Start of Provided material
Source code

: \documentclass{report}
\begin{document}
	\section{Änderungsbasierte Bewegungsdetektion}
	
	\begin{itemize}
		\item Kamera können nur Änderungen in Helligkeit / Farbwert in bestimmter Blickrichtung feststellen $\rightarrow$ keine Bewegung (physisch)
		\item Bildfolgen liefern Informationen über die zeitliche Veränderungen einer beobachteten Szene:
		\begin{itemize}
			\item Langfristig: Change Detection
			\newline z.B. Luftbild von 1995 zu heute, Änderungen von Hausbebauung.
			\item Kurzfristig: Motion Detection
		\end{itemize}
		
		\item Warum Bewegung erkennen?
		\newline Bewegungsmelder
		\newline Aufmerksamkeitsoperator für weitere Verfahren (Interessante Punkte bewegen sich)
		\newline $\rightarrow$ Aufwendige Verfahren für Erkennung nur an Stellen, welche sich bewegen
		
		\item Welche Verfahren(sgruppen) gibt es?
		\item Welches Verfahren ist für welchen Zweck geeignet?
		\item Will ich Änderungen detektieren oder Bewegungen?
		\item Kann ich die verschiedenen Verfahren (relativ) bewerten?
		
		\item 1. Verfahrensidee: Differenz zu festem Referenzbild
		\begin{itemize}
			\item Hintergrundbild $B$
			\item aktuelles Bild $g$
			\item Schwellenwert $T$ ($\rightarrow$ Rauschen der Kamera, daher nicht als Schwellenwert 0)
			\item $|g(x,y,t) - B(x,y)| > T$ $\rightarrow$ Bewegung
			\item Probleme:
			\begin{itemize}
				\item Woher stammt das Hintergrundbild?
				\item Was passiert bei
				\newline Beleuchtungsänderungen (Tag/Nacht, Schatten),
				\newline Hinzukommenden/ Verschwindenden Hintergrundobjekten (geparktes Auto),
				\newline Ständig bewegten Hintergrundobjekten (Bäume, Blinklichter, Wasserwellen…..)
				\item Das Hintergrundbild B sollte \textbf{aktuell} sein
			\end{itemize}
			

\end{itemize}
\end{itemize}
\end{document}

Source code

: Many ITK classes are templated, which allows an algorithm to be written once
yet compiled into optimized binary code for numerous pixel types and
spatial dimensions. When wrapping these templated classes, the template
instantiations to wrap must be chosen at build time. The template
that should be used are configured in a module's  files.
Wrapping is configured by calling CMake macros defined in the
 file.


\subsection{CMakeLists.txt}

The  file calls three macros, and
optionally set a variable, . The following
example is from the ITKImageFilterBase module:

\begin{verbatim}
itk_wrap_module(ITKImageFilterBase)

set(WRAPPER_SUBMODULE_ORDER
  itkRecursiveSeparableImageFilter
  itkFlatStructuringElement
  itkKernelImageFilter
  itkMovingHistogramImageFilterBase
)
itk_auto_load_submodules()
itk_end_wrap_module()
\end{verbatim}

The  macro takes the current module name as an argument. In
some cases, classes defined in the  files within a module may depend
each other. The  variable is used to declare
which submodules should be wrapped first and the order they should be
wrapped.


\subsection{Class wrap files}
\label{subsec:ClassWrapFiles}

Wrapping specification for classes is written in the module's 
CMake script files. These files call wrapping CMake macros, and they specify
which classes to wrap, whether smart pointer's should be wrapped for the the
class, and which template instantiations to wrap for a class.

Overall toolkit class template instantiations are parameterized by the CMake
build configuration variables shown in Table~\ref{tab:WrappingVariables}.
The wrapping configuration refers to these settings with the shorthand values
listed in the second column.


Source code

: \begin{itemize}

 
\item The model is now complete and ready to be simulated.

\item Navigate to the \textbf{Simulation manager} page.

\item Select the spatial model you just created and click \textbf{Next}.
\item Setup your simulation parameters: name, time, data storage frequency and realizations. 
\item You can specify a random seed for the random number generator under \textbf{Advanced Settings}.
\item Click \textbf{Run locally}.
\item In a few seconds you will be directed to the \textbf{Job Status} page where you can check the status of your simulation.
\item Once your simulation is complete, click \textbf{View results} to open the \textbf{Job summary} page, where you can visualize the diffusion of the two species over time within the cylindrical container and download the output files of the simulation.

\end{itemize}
End of Provided material
Exercise brief: Only the lines from the one containing "You can specify" through the last line above belong in your answer. Retype them exactly.

Answer section:
\item You can specify a random seed for the random number generator under \textbf{Advanced Settings}.
\item Click \textbf{Run locally}.
\item In a few seconds you will be directed to the \textbf{Job Status} page where you can check the status of your simulation.
\item Once your simulation is complete, click \textbf{View results} to open the \textbf{Job summary} page, where you can visualize the diffusion of the two species over time within the cylindrical container and download the output files of the simulation.

\end{itemize}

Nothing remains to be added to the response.